Hindu Temple in Vatakara, Kerala

Ponmeri Shiva Temple is a famous Hindu temple dedicated to Lord Shiva in Vatakara, Kozhikode in Kerala, India. The temple is famous as it has a unique sub-temple dedicated to Lord Brahma, who is rarely worshipped at temples.

==History and legend==
In the Eleventh Century AD, the Kadathanad Kings commissioned this great, grand and splendid Mahadeva Temple constructed by the famed architect Perumthachan. The sanctum-sanctorum of the temple is unique and unrivalled with a grandiose shivalinga with gold plated kappu (covering).
Legend has it that due to a quarrel between the Ruler and the architect, the architect left the temple incomplete and hence the temple work shall never be completed. "As incomplete as the work at Ponmeri" goes a proverb in Malayalam. Even today, there are works going on to improve various aspects of the external architecture of the temple.
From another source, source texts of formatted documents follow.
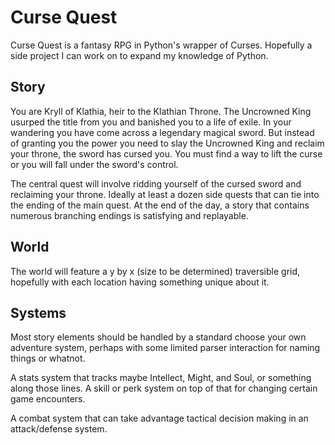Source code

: # Curse Quest

Curse Quest is a fantasy RPG in Python's wrapper of Curses. Hopefully a side project I can work on to expand my knowledge of Python.

## Story

You are Kryll of Klathia, heir to the Klathian Throne. The Uncrowned King usurped the title from you and banished you to a life of exile. In your wandering you have come across a legendary magical sword. But instead of granting you the power you need to slay the Uncrowned King and reclaim your throne, the sword has cursed you. You must find a way to lift the curse or you will fall under the sword's control.

The central quest will involve ridding yourself of the cursed sword and reclaiming your throne. Ideally at least a dozen side quests that can tie into the ending of the main quest. At the end of the day, a story that contains numerous branching endings is satisfying and replayable.

## World

The world will feature a y by x (size to be determined) traversible grid, hopefully with each location having something unique about it.

## Systems

Most story elements should be handled by a standard choose your own adventure system, perhaps with some limited parser interaction for naming things or whatnot.

A stats system that tracks maybe Intellect, Might, and Soul, or something along those lines. A skill or perk system on top of that for changing certain game encounters.

A combat system that can take advantage tactical decision making in an attack/defense system.
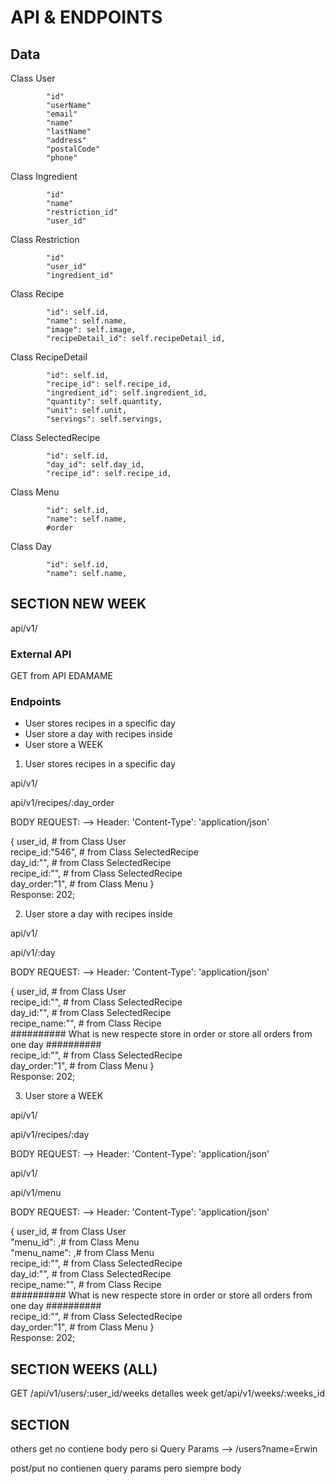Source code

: # API & ENDPOINTS
## Data
Class User

            "id"
            "userName"
            "email"
            "name"
            "lastName"
            "address"
            "postalCode"
            "phone"
   


Class Ingredient

            "id"
            "name"
            "restriction_id"
            "user_id"
    

Class Restriction

            "id"
            "user_id"
            "ingredient_id"         

Class Recipe

            "id": self.id,
            "name": self.name,
            "image": self.image,
            "recipeDetail_id": self.recipeDetail_id,


Class RecipeDetail

            "id": self.id,
            "recipe_id": self.recipe_id,
            "ingredient_id": self.ingredient_id,
            "quantity": self.quantity,
            "unit": self.unit,
            "servings": self.servings,


Class SelectedRecipe

            "id": self.id,
            "day_id": self.day_id,
            "recipe_id": self.recipe_id,

Class Menu


            "id": self.id,
            "name": self.name,
            #order

Class Day

            "id": self.id,
            "name": self.name,



## SECTION NEW WEEK
api/v1/
### External API
GET from API EDAMAME

### Endpoints

- User stores recipes in a specific day
- User store a day with recipes inside
- User store a WEEK

1. User stores recipes in a specific day

api/v1/

api/v1/recipes/:day_order

BODY REQUEST: --> Header: 'Content-Type': 'application/json'
 

{ user_id, # from Class User </br>
recipe_id:"546", # from Class SelectedRecipe</br>
day_id:"", # from Class SelectedRecipe</br>
recipe_id:"", # from Class SelectedRecipe</br>
day_order:"1", # from Class Menu }</br>
Response: 202;

2. User store a day with recipes inside

api/v1/

api/v1/:day

BODY REQUEST: --> Header: 'Content-Type': 'application/json'
 

{ user_id, # from Class User</br>
recipe_id:"", # from Class SelectedRecipe</br>
day_id:"", # from Class SelectedRecipe</br>
recipe_name:"", # from Class Recipe </br>########## What is new respecte store in order or store all orders from one day ##########</br>
recipe_id:"", # from Class SelectedRecipe</br>
day_order:"1", # from Class Menu }</br>
Response: 202;

3. User store a WEEK

api/v1/

api/v1/recipes/:day

BODY REQUEST: --> Header: 'Content-Type': 'application/json'
 
api/v1/

api/v1/menu

BODY REQUEST: --> Header: 'Content-Type': 'application/json'
 

{ user_id, # from Class User</br>
"menu_id": ,# from Class Menu</br>
"menu_name": ,# from Class Menu</br>
recipe_id:"", # from Class SelectedRecipe</br>
day_id:"", # from Class SelectedRecipe</br>
recipe_name:"", # from Class Recipe </br>########## What is new respecte store in order or store all orders from one day ##########</br>
recipe_id:"", # from Class SelectedRecipe</br>
day_order:"1", # from Class Menu }</br>
Response: 202;
## SECTION WEEKS (ALL)
GET /api/v1/users/:user_id/weeks
detalles week get/api/v1/weeks/:weeks_id

## SECTION 
others
get no contiene body pero si
Query Params --> /users?name=Erwin

post/put no contienen query params pero siempre body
Today, Kshetra Samrakshna Samathi plays a major role in temple renovation and development.

== Deities==
The peculiarity of the temple is the presence of 'Trimurti'- Brahma, Vishnu and Shiva. In addition to the Shiva, deities Vishnu, Brahma, Ganapati, Bhagavathi, Shankaranarayana, Adithya (Surya), Boothathevar (God of Spirits), Ayyappa, Murugan and Krishna are also installed in the temple complex. Ponmeri Siva is fondly called 'Thiyyannur Appan'. There is also a Krishna Temple in nearby Karat.